機関誌『現場主義』/2019年8月号
特集:「スパナで殴れ」──現場発、爆音系パンクバンドの正体(後編)
建設現場出身の異色バンド「スパナで殴れ」。 資材置き場でのライブ、火花と工具と騒音と…結成1年、彼らの歩みを追う。
──ところで、2018年9月に話題になった“あの件”についてもお聞きします。スズさん、母校前でCD配布された件ですが…
スズ:あー……あれね。いや、あれは愛だから。うちの工業高校のやつらに届けたくて。ってのは建前で、ぶっちゃけ在庫が余ってた(笑)
寺田:物置に積まれてたのを俺が蹴飛ばして、「これどうすんの?」ってなってな。
小町:スズが「配ればいいじゃん!」って言って、本当に行った。
田中:(頭を抱えるジェスチャー)
スズ:でもさ、配った子が「このベース、やばいっすね」って言ってくれたの。それだけで報われた。
──警察も来たとか。
──正直、怖くなかったですか?
スズ:うーん、まあ多少は。でもさ、警察って基本怒鳴るだけでしょ? 殴られないだけ、親方よりマシだった(笑)
──それはそれでどうかと……。
スズ:いやマジで、現場育ちだとあのくらいじゃ動じないんだよ。
しかも、そのあと職員室呼ばれて、昔の担任にめちゃくちゃ怒られた。「爆音より先に手続きしろ」って。
寺田:うるさくない日はねぇな。
小町:でもあの日、「火花と工具と少しの勇気があれば音楽はできる」って言ったの、あれマジで名言だったと思うよ。
──ちなみに、そのCDを作ったライブのときも警察、来たんだよね?
スズ:うん。地元の建材倉庫でやったんだけど、火花と一斗缶の音がやばすぎて通報された。パトカー5台来てた(笑)
寺田:近所の人が「何か爆発した?」って言って通報したらしい。
小町:「安全第一」って横断幕の下でめちゃくちゃ危ない雰囲気だったもんね。
田中:(軽く頷く)
スズ:でも止められなかったよね。あたしたち、あれが最初の“現場施工ライブ”だったし。
──あのときのライブ、実は音楽雑誌『月刊パンク進行中』の小さな記事でも紹介されてましたよね。
スズ:あー、あれね。「パンクかどうかは議論の余地ありだが、現場で発電機を回してドリルを鳴らす姿勢には敬意を表する」って書かれてたやつでしょ?
寺田:俺、あの記事3枚コピーして実家に送った(笑)
小町:「マンホールを叩く女がいる」ってサブタイトルついてたの、今も笑うわ。
田中:(うれしそうに頷く)
──そのときのライブ風景、もう少し詳しく教えてもらえますか?
スズ:現場の真ん中に足場を組んで、照明代わりに工事用の投光器を四隅に立てて。客席っていうか、みんなパレットの上に立って見てた(笑)
寺田:俺のギターアンプは発電機から直で繋いでた。たまに電圧落ちて音がヨレるんだけど、それも味ってことで。

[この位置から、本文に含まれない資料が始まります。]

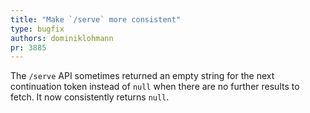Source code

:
 ```yaml
---
title: "Make `/serve` more consistent"
type: bugfix
authors: dominiklohmann
pr: 3885
---
```


The `/serve` API sometimes returned an empty string for the next continuation
token instead of `null` when there are no further results to fetch. It now
consistently returns `null`.
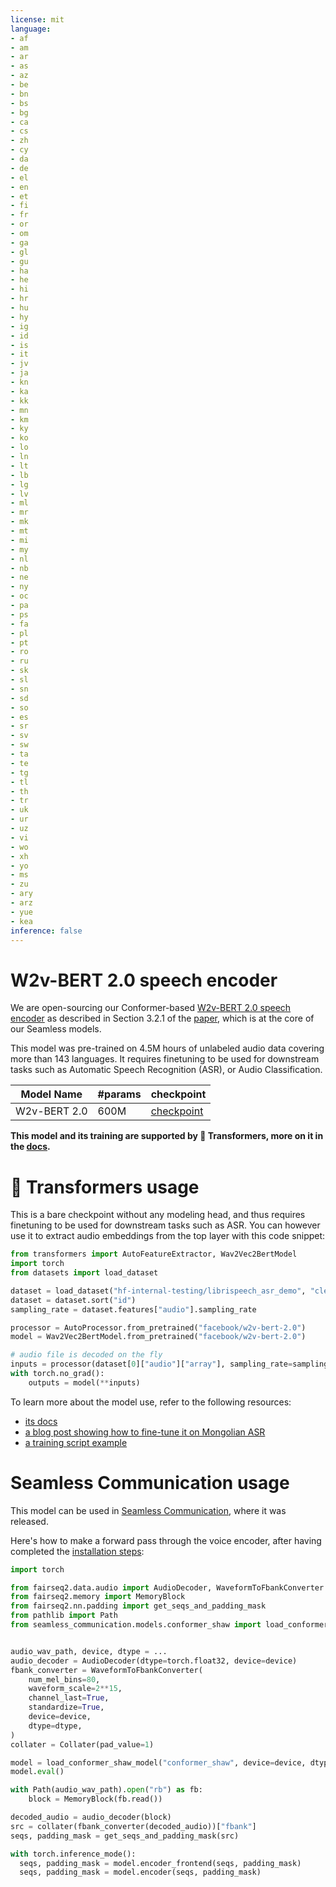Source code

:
 ```yaml
---
license: mit
language:
- af
- am
- ar
- as
- az
- be
- bn
- bs
- bg
- ca
- cs
- zh
- cy
- da
- de
- el
- en
- et
- fi
- fr
- or
- om
- ga
- gl
- gu
- ha
- he
- hi
- hr
- hu
- hy
- ig
- id
- is
- it
- jv
- ja
- kn
- ka
- kk
- mn
- km
- ky
- ko
- lo
- ln
- lt
- lb
- lg
- lv
- ml
- mr
- mk
- mt
- mi
- my
- nl
- nb
- ne
- ny
- oc
- pa
- ps
- fa
- pl
- pt
- ro
- ru
- sk
- sl
- sn
- sd
- so
- es
- sr
- sv
- sw
- ta
- te
- tg
- tl
- th
- tr
- uk
- ur
- uz
- vi
- wo
- xh
- yo
- ms
- zu
- ary
- arz
- yue
- kea
inference: false
---
```

# W2v-BERT 2.0 speech encoder

We are open-sourcing our Conformer-based [W2v-BERT 2.0 speech encoder](#w2v-bert-20-speech-encoder) as described in Section 3.2.1 of the [paper](https://arxiv.org/pdf/2312.05187.pdf), which is at the core of our Seamless models.

This model was pre-trained on 4.5M hours of unlabeled audio data covering more than 143 languages. It requires finetuning to be used for downstream tasks such as Automatic Speech Recognition (ASR), or Audio Classification.

| Model Name        | #params | checkpoint                                                                                                                                                                                                                                                                                                                                                                 |
| ----------------- | ------- | ------------------------------------------------------------------------------------------------------------------------------------------------------------------------------------------------------------------------------------------------------------------------------------------------------- |
| W2v-BERT 2.0 | 600M    | [checkpoint](https://huggingface.co/reach-vb/conformer-shaw/resolve/main/conformer_shaw.pt)

**This model and its training are supported by 🤗 Transformers, more on it in the [docs](https://huggingface.co/docs/transformers/main/en/model_doc/wav2vec2-bert).**


# 🤗 Transformers usage

This is a bare checkpoint without any modeling head, and thus requires finetuning to be used for downstream tasks such as ASR. You can however use it to extract audio embeddings from the top layer with this code snippet:

```python
from transformers import AutoFeatureExtractor, Wav2Vec2BertModel
import torch
from datasets import load_dataset

dataset = load_dataset("hf-internal-testing/librispeech_asr_demo", "clean", split="validation")
dataset = dataset.sort("id")
sampling_rate = dataset.features["audio"].sampling_rate

processor = AutoProcessor.from_pretrained("facebook/w2v-bert-2.0")
model = Wav2Vec2BertModel.from_pretrained("facebook/w2v-bert-2.0")

# audio file is decoded on the fly
inputs = processor(dataset[0]["audio"]["array"], sampling_rate=sampling_rate, return_tensors="pt")
with torch.no_grad():
    outputs = model(**inputs)
```

To learn more about the model use, refer to the following resources:
- [its docs](https://huggingface.co/docs/transformers/main/en/model_doc/wav2vec2-bert)
- [a blog post showing how to fine-tune it on Mongolian ASR](https://huggingface.co/blog/fine-tune-w2v2-bert)
- [a training script example](https://github.com/huggingface/transformers/blob/main/examples/pytorch/speech-recognition/run_speech_recognition_ctc.py)


# Seamless Communication usage

This model can be used in [Seamless Communication](https://github.com/facebookresearch/seamless_communication), where it was released.
 
Here's how to make a forward pass through the voice encoder, after having completed the [installation steps](https://github.com/facebookresearch/seamless_communication?tab=readme-ov-file#installation):

```python
import torch

from fairseq2.data.audio import AudioDecoder, WaveformToFbankConverter
from fairseq2.memory import MemoryBlock
from fairseq2.nn.padding import get_seqs_and_padding_mask
from pathlib import Path
from seamless_communication.models.conformer_shaw import load_conformer_shaw_model


audio_wav_path, device, dtype = ...
audio_decoder = AudioDecoder(dtype=torch.float32, device=device)
fbank_converter = WaveformToFbankConverter(
    num_mel_bins=80,
    waveform_scale=2**15,
    channel_last=True,
    standardize=True,
    device=device,
    dtype=dtype,
)
collater = Collater(pad_value=1)

model = load_conformer_shaw_model("conformer_shaw", device=device, dtype=dtype)
model.eval()

with Path(audio_wav_path).open("rb") as fb:
    block = MemoryBlock(fb.read())

decoded_audio = audio_decoder(block)
src = collater(fbank_converter(decoded_audio))["fbank"]
seqs, padding_mask = get_seqs_and_padding_mask(src)

with torch.inference_mode():
  seqs, padding_mask = model.encoder_frontend(seqs, padding_mask)
  seqs, padding_mask = model.encoder(seqs, padding_mask)
```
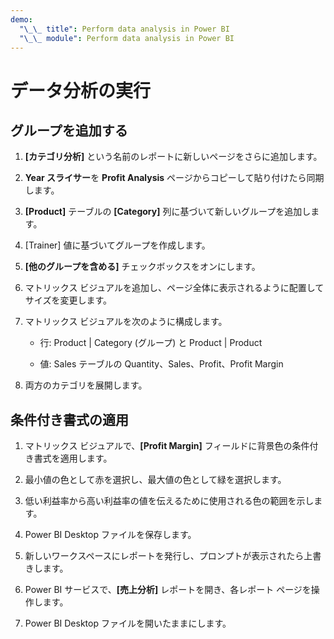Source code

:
 ```yaml
---
demo:
  "\_\_ title": Perform data analysis in Power BI
  "\_\_ module": Perform data analysis in Power BI
---
```

# データ分析の実行

## グループを追加する

1. **[カテゴリ分析]** という名前のレポートに新しいページをさらに追加します。

1. **Year スライサー**を **Profit Analysis** ページからコピーして貼り付けたら同期します。

1. **[Product]** テーブルの **[Category]** 列に基づいて新しいグループを追加します。

1. [Trainer] 値に基づいてグループを作成します。

1. **[他のグループを含める]** チェックボックスをオンにします。

1. マトリックス ビジュアルを追加し、ページ全体に表示されるように配置してサイズを変更します。

1. マトリックス ビジュアルを次のように構成します。

    - 行: Product | Category (グループ) と Product | Product

    - 値: Sales テーブルの Quantity、Sales、Profit、Profit Margin

1. 両方のカテゴリを展開します。

## 条件付き書式の適用

1. マトリックス ビジュアルで、**[Profit Margin]** フィールドに背景色の条件付き書式を適用します。

1. 最小値の色として赤を選択し、最大値の色として緑を選択します。

1. 低い利益率から高い利益率の値を伝えるために使用される色の範囲を示します。

1. Power BI Desktop ファイルを保存します。

1. 新しいワークスペースにレポートを発行し、プロンプトが表示されたら上書きします。

1. Power BI サービスで、**[売上分析]** レポートを開き、各レポート ページを操作します。

1. Power BI Desktop ファイルを開いたままにします。
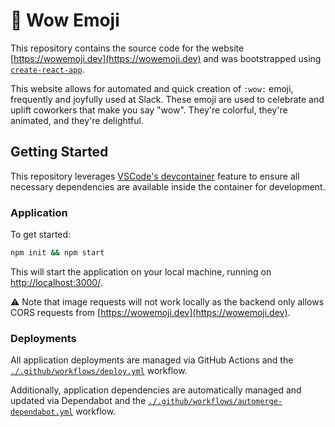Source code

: # 🌈 Wow Emoji

This repository contains the source code for the website [https://wowemoji.dev](https://wowemoji.dev) and was bootstrapped using [`create-react-app`](https://github.com/facebook/create-react-app).

This website allows for automated and quick creation of `:wow:` emoji, frequently and joyfully used at Slack. These emoji are used to celebrate and uplift coworkers that make you say "wow". They're colorful, they're animated, and they're delightful.

## Getting Started

This repository leverages [VSCode's devcontainer](https://code.visualstudio.com/docs/remote/containers) feature to ensure all necessary dependencies are available inside the container for development.

### Application

To get started:

```bash
npm init && npm start
```

This will start the application on your local machine, running on [http://localhost:3000/](http://localhost:3000).

⚠️ Note that image requests will not work locally as the backend only allows CORS requests from [https://wowemoji.dev](https://wowemoji.dev).

### Deployments

All application deployments are managed via GitHub Actions and the [`./.github/workflows/deploy.yml`](./.github/workflows/deploy.yml) workflow.

Additionally, application dependencies are automatically managed and updated via Dependabot and the [`./.github/workflows/automerge-dependabot.yml`](./.github/workflows/automerge-dependabot.yml) workflow.
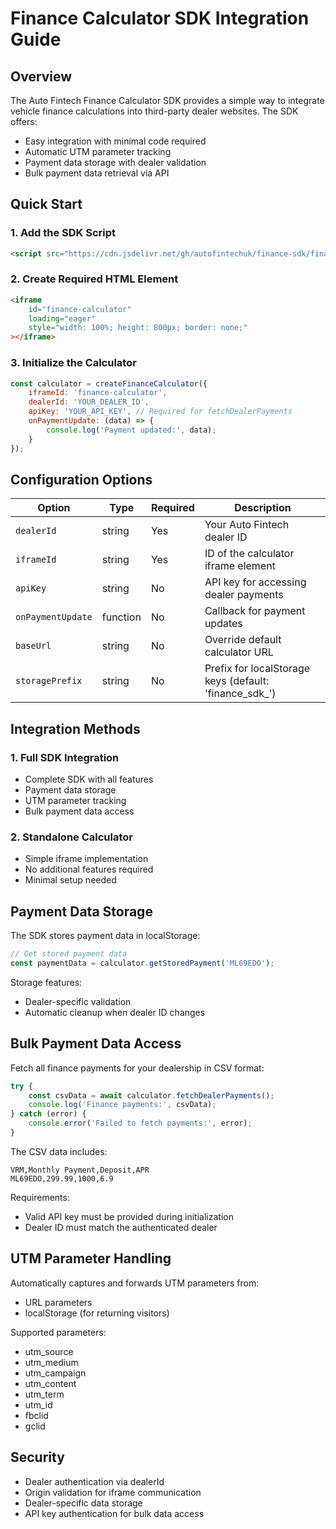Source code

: # Finance Calculator SDK Integration Guide

## Overview

The Auto Fintech Finance Calculator SDK provides a simple way to integrate vehicle finance calculations into third-party dealer websites. The SDK offers:

- Easy integration with minimal code required
- Automatic UTM parameter tracking
- Payment data storage with dealer validation
- Bulk payment data retrieval via API

## Quick Start

### 1. Add the SDK Script

```html
<script src="https://cdn.jsdelivr.net/gh/autofintechuk/finance-sdk/finance-sdk.js"></script>
```

### 2. Create Required HTML Element

```html
<iframe 
    id="finance-calculator"
    loading="eager"
    style="width: 100%; height: 800px; border: none;"
></iframe>
```

### 3. Initialize the Calculator

```javascript
const calculator = createFinanceCalculator({
    iframeId: 'finance-calculator',
    dealerId: 'YOUR_DEALER_ID',
    apiKey: 'YOUR_API_KEY', // Required for fetchDealerPayments
    onPaymentUpdate: (data) => {
        console.log('Payment updated:', data);
    }
});
```

## Configuration Options

| Option | Type | Required | Description |
|--------|------|----------|-------------|
| `dealerId` | string | Yes | Your Auto Fintech dealer ID |
| `iframeId` | string | Yes | ID of the calculator iframe element |
| `apiKey` | string | No | API key for accessing dealer payments |
| `onPaymentUpdate` | function | No | Callback for payment updates |
| `baseUrl` | string | No | Override default calculator URL |
| `storagePrefix` | string | No | Prefix for localStorage keys (default: 'finance_sdk_') |

## Integration Methods

### 1. Full SDK Integration
- Complete SDK with all features
- Payment data storage
- UTM parameter tracking
- Bulk payment data access

### 2. Standalone Calculator
- Simple iframe implementation
- No additional features required
- Minimal setup needed

## Payment Data Storage

The SDK stores payment data in localStorage:

```javascript
// Get stored payment data
const paymentData = calculator.getStoredPayment('ML69EDO');
```

Storage features:
- Dealer-specific validation
- Automatic cleanup when dealer ID changes

## Bulk Payment Data Access

Fetch all finance payments for your dealership in CSV format:

```javascript
try {
    const csvData = await calculator.fetchDealerPayments();
    console.log('Finance payments:', csvData);
} catch (error) {
    console.error('Failed to fetch payments:', error);
}
```

The CSV data includes:
```csv
VRM,Monthly Payment,Deposit,APR
ML69EDO,299.99,1000,6.9
```

Requirements:
- Valid API key must be provided during initialization
- Dealer ID must match the authenticated dealer

## UTM Parameter Handling

Automatically captures and forwards UTM parameters from:
- URL parameters
- localStorage (for returning visitors)

Supported parameters:
- utm_source
- utm_medium
- utm_campaign
- utm_content
- utm_term
- utm_id
- fbclid
- gclid

## Security

- Dealer authentication via dealerId
- Origin validation for iframe communication
- Dealer-specific data storage
- API key authentication for bulk data access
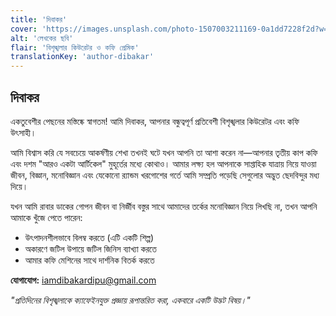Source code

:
 ```yaml
---
title: 'দিবাকর'
cover: 'https://images.unsplash.com/photo-1507003211169-0a1dd7228f2d?w=800&h=600&fit=crop'
alt: 'লেখকের ছবি'
flair: 'বিশৃঙ্খলার কিউরেটর ও কফি প্রেমিক'
translationKey: 'author-dibakar'
---
```


## দিবাকর

একতুবেশীর পেছনের মস্তিষ্কে স্বাগতম! আমি দিবাকর, আপনার বন্ধুত্বপূর্ণ প্রতিবেশী বিশৃঙ্খলার কিউরেটর এবং কফি উৎসাহী।

আমি বিশ্বাস করি যে সবচেয়ে আকর্ষণীয় শেখা তখনই ঘটে যখন আপনি তা আশা করেন না—আপনার তৃতীয় কাপ কফি এবং দশম "আরও একটা আর্টিকেল" মুহূর্তের মধ্যে কোথাও। আমার লক্ষ্য হল আপনাকে সাপ্তাহিক যাত্রায় নিয়ে যাওয়া জীবন, বিজ্ঞান, মনোবিজ্ঞান এবং যেকোনো র‍্যান্ডম খরগোশের গর্তে আমি সম্প্রতি পড়েছি সেগুলোর অদ্ভুত ছেদবিন্দুর মধ্য দিয়ে।

যখন আমি রাবার ডাকের গোপন জীবন বা নির্জীব বস্তুর সাথে আমাদের তর্কের মনোবিজ্ঞান নিয়ে লিখছি না, তখন আপনি আমাকে খুঁজে পেতে পারেন:
- উৎপাদনশীলভাবে বিলম্ব করতে (এটি একটি শিল্প)
- অকারণে জটিল উপায়ে জটিল জিনিস ব্যাখ্যা করতে
- আমার কফি মেশিনের সাথে দার্শনিক বিতর্ক করতে

**যোগাযোগ:** iamdibakardipu@gmail.com

*"প্রতিদিনের বিশৃঙ্খলাকে ক্যাফেইনযুক্ত প্রজ্ঞায় রূপান্তরিত করা, একবারে একটি উদ্ভট বিষয়।"*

小町:私は鉄筋の束の上に立って演奏してた。ちょっとでも動くと「ギギィ」って音がして、それが逆にテンション上がった。
田中:スネアが一斗缶で、ライドがマンホール。爆音で、全部共鳴してるのがわかる。
スズ:グラインダーで鉄筋切った時に火花が散りすぎて、床にちょっと焦げつくっていう事故もあったけど……あれもライブのうち、でしょ?
──……いやもう、なんと言うか、ぶっ飛びすぎていて、こちらが音を上げそうです(笑)。ただ一つ確かなのは、“スパナで殴れ”は音楽という枠を超えた“現場現象”だということ。
彼らのライブは爆音と火花と笑いに満ちている。けれどその裏にあるのは、確かな現場の誇りと、道具と向き合ってきた時間、そして誰にも譲れない「自分の声」だ。
結成から1年。彼らはまだ「ちゃんとしたステージ」に立ったことがない。
だがそれがどうした。彼らにとって“音楽”とは、足場の上から響く怒鳴り声であり、一斗缶を叩くリズムであり、ドリルの唸りなのだ。
“スパナで殴れ”は、今日もどこかの現場で音を鳴らしている──。
(了)
──(編集後記)
取材を終えてふと我に返る。
これは本当に、建築業界の機関誌で扱ってよかったのだろうか?
でも、確かにあの瞬間、あの火花と音には“現場”の魂が宿っていた。
きっとどこかの読者が、鉄骨の上でこの音を思い出す。
それで十分じゃないかと思っている。